[[ Stored data, beginning ]]
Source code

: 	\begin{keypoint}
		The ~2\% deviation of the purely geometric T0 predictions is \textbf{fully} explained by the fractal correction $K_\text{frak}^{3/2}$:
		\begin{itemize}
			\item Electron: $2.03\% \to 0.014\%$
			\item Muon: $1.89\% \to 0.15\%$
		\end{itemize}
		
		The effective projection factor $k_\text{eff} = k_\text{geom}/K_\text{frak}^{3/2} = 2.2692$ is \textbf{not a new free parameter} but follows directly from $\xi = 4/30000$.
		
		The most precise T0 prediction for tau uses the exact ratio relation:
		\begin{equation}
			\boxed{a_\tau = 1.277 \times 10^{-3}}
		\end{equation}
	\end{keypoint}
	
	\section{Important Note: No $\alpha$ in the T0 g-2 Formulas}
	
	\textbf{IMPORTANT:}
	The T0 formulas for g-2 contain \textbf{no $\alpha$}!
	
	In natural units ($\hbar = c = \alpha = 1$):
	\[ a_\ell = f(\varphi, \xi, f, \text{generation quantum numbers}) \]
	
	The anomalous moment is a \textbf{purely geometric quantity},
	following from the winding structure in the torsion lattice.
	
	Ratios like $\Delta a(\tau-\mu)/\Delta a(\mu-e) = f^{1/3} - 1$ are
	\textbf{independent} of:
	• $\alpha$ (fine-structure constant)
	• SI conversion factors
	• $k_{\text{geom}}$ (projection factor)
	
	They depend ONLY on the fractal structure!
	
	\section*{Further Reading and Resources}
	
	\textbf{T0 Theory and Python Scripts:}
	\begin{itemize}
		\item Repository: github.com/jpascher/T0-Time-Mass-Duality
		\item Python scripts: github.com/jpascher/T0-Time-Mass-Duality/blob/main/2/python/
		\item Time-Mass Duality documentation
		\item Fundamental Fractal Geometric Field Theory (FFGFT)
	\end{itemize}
[[ Stored data, end ]]
* What this task involves *
What you return must match the listing exactly, with nothing missing.

* Final answer *
Source code

: 	\begin{keypoint}
		The ~2\% deviation of the purely geometric T0 predictions is \textbf{fully} explained by the fractal correction $K_\text{frak}^{3/2}$:
		\begin{itemize}
			\item Electron: $2.03\% \to 0.014\%$
			\item Muon: $1.89\% \to 0.15\%$
		\end{itemize}
		
		The effective projection factor $k_\text{eff} = k_\text{geom}/K_\text{frak}^{3/2} = 2.2692$ is \textbf{not a new free parameter} but follows directly from $\xi = 4/30000$.
		
		The most precise T0 prediction for tau uses the exact ratio relation:
		\begin{equation}
			\boxed{a_\tau = 1.277 \times 10^{-3}}
		\end{equation}
	\end{keypoint}
	
	\section{Important Note: No $\alpha$ in the T0 g-2 Formulas}
	
	\textbf{IMPORTANT:}
	The T0 formulas for g-2 contain \textbf{no $\alpha$}!
	
	In natural units ($\hbar = c = \alpha = 1$):
	\[ a_\ell = f(\varphi, \xi, f, \text{generation quantum numbers}) \]
	
	The anomalous moment is a \textbf{purely geometric quantity},
	following from the winding structure in the torsion lattice.
	
	Ratios like $\Delta a(\tau-\mu)/\Delta a(\mu-e) = f^{1/3} - 1$ are
	\textbf{independent} of:
	• $\alpha$ (fine-structure constant)
	• SI conversion factors
	• $k_{\text{geom}}$ (projection factor)
	
	They depend ONLY on the fractal structure!
	
	\section*{Further Reading and Resources}
	
	\textbf{T0 Theory and Python Scripts:}
	\begin{itemize}
		\item Repository: github.com/jpascher/T0-Time-Mass-Duality
		\item Python scripts: github.com/jpascher/T0-Time-Mass-Duality/blob/main/2/python/
		\item Time-Mass Duality documentation
		\item Fundamental Fractal Geometric Field Theory (FFGFT)
	\end{itemize}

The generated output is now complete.